In fact, the house was divided into three units, two families living there, and the top floor owned by a man who lived in Tarnopol and let his place fall into complete disrepair. He wanted to sell it for $5000. My father and I thought, rather than go through a legal battle to find a deed to the house, we could simply cough up several thousand dollars and own the place.
Of course, it would not be a financial investment. We’re not going to flip this house. Even if we could fix it, it’s in the middle of the Ukrainian countryside, without running water. And we thought, though the house’s condition is sad, as long as people live in it, it will continue to exist, remaining there for us to visit again, if we want to.
After walking by and touching the house a few final times, we decided it was time to go. On the way out, we stopped by the town’s fortress atop a hill, a relic of the Austro-Hungarian empire, where my grandfather probably played as a child. Just by the fortress was a large Catholic church. Though the church was also in terrible shape, chairs and modern iconography had been set up in the main chapel. Clearly, an active Polish Catholic community remained in Budaniv.
Our last stop in Budaniv, just on the edge of the town, was the remains of a Jewish cemetery. The stones were all broken and covered in moss, or completely buried over. Still, we could make out some of the Hebrew. איש תם וישר, from the first line of the book of Job, frequently translated as “perfect and upright.” Undoubtedly, some Schutzmanns, our ancestors who had older roots in Budzanow, were buried there.
And then we left. My father is on his way back to Montreal, where he and my mom still love. I’m in Vilnius, Lithuania, visiting a friend. In a few days, I’ll be back in New York. My sisters live in Ottawa and Toronto. The Weinfelds have come a long way. We’ve moved around, spread out. We are all in better places now. And yet that place from which our family had come had been a good home, at least for a time.

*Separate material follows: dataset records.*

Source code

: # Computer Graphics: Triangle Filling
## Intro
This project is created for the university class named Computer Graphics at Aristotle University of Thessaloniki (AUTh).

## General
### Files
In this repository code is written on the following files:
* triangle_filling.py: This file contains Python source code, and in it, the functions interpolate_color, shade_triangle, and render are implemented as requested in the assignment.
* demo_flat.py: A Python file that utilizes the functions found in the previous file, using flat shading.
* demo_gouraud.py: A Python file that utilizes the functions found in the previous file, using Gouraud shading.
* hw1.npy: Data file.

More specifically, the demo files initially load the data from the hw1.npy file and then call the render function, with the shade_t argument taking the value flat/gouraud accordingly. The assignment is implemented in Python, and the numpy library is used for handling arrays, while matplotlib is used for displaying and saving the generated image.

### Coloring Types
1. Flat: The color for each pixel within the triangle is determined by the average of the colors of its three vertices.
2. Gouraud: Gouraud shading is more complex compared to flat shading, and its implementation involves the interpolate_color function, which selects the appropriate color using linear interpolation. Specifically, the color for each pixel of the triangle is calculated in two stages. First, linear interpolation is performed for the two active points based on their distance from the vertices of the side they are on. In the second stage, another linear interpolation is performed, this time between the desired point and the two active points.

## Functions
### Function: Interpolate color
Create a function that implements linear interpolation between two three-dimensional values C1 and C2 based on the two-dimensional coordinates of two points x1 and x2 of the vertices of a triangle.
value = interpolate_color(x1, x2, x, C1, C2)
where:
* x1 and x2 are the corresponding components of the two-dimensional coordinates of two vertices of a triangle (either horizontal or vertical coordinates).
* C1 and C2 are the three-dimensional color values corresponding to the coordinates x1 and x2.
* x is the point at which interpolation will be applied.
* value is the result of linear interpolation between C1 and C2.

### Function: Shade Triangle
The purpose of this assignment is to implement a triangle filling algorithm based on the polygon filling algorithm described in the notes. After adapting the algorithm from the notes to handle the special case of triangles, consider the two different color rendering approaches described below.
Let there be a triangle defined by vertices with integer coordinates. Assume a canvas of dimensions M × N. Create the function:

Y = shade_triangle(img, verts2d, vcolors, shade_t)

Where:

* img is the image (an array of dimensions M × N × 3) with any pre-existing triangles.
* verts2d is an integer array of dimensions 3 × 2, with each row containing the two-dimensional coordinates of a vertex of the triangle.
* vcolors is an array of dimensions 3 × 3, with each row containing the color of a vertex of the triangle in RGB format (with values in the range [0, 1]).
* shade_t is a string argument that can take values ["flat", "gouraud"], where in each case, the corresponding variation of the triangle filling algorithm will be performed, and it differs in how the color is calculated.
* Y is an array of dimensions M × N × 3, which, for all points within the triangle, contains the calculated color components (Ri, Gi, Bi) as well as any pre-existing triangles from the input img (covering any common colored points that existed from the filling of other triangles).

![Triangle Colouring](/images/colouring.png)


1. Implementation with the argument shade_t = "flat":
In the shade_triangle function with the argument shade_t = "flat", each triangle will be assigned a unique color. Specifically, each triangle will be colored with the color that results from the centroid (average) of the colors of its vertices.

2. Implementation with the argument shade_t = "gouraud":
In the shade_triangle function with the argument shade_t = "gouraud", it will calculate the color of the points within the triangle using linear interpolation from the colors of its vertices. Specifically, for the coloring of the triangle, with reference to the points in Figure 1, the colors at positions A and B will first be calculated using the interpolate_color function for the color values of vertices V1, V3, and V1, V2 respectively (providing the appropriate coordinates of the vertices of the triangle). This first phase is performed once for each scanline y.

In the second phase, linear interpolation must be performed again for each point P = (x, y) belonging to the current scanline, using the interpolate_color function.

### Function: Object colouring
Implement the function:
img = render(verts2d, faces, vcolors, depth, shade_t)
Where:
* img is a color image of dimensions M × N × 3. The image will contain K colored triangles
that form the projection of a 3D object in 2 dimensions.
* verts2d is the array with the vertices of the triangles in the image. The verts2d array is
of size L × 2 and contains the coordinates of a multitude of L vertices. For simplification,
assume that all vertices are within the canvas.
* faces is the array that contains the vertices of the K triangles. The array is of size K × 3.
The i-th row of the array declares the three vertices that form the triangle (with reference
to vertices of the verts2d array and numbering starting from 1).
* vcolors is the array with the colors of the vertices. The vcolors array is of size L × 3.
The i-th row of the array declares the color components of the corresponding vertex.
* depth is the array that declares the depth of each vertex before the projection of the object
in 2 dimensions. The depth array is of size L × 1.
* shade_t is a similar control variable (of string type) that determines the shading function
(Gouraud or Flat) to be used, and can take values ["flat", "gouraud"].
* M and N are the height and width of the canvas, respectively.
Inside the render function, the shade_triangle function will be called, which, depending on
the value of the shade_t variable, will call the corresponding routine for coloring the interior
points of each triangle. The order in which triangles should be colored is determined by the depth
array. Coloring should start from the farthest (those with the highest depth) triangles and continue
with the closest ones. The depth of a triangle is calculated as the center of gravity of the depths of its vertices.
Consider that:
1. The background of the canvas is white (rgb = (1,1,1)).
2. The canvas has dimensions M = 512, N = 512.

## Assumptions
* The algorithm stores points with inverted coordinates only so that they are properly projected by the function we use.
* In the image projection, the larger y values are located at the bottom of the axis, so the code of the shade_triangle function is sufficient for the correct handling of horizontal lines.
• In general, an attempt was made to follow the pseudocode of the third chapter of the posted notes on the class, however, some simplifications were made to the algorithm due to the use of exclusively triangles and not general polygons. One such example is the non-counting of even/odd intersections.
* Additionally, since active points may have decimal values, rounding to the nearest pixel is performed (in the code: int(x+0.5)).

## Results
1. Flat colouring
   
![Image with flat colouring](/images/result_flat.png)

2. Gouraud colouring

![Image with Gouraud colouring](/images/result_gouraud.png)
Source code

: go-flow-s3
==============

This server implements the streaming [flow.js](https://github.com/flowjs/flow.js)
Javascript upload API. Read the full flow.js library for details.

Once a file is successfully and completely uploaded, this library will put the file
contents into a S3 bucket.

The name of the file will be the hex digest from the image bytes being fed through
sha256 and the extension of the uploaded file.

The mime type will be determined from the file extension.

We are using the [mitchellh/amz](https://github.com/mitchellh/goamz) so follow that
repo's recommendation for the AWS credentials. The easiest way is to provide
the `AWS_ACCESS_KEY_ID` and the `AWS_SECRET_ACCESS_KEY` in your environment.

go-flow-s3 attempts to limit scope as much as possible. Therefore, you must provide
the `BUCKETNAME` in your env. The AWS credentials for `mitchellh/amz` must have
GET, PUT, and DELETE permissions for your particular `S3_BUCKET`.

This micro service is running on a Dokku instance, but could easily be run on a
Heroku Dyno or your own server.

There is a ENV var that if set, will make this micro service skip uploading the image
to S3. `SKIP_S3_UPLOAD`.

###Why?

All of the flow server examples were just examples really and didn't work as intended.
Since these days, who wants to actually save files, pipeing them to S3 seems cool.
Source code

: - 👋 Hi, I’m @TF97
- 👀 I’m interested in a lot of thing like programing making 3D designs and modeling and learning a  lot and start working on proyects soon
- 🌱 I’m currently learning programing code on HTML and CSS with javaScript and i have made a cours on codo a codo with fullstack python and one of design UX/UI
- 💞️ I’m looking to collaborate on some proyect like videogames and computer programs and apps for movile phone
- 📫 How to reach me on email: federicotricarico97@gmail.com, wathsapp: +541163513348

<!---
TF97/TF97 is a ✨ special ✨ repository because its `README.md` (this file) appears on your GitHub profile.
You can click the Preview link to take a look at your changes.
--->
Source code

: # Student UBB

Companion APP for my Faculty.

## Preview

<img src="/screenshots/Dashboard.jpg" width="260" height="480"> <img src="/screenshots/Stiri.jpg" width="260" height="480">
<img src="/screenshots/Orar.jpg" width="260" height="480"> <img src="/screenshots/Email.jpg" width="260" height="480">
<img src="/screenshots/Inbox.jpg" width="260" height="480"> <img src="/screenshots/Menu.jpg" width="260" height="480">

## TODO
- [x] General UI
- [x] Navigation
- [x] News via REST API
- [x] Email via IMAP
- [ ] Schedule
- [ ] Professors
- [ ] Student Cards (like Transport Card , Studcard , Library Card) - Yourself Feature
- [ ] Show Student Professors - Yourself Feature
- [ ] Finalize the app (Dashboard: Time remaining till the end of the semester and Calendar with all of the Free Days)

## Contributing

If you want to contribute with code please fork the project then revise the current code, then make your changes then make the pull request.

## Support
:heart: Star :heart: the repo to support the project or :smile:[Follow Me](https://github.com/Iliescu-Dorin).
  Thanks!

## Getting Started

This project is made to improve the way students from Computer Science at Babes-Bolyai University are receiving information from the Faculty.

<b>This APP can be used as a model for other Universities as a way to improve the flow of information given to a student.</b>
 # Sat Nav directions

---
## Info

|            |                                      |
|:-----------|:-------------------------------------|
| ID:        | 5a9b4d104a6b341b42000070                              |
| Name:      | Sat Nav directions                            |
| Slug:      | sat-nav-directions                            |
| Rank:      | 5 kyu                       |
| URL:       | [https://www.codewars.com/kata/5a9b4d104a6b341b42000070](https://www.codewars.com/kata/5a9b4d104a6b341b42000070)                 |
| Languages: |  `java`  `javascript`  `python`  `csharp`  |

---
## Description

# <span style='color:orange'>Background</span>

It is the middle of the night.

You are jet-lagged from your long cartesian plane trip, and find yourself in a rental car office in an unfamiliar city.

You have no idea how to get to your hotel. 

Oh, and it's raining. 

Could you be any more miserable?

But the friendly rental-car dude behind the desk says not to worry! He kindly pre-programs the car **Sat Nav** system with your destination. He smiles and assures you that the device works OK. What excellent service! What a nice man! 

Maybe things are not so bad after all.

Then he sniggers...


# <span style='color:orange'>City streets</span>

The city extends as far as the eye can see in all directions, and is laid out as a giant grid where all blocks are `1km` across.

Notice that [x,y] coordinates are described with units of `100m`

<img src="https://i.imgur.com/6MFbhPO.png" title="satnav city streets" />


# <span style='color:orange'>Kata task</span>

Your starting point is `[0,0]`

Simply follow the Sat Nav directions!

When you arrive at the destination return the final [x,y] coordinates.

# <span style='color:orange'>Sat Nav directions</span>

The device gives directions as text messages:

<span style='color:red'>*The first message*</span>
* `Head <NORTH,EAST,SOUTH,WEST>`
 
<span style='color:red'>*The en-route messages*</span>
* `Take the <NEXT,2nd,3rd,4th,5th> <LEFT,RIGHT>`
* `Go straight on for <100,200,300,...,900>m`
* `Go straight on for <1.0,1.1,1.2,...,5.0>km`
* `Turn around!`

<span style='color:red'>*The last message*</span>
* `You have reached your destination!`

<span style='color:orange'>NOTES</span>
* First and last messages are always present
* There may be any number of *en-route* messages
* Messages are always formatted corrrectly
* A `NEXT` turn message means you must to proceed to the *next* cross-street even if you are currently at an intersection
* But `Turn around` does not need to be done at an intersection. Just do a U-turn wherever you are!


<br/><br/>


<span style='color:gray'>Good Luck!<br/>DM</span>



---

I wish I had something incredibly profound to say here. But I don’t. I guess all I can say is that it was simply amazing, for me as a historian, as a Jew, and as a human being, to have some kind of glimpse into this foreign and fascinating world my grandfather knew. For my father, it was even more. My grandfather lived in Israel when I was kid, and I had only seen him four times before he died, when I was eight years old. I knew him mostly through stories. Now, I felt like I knew him a little bit better. But for my father, I think, it was almost like seeing him again.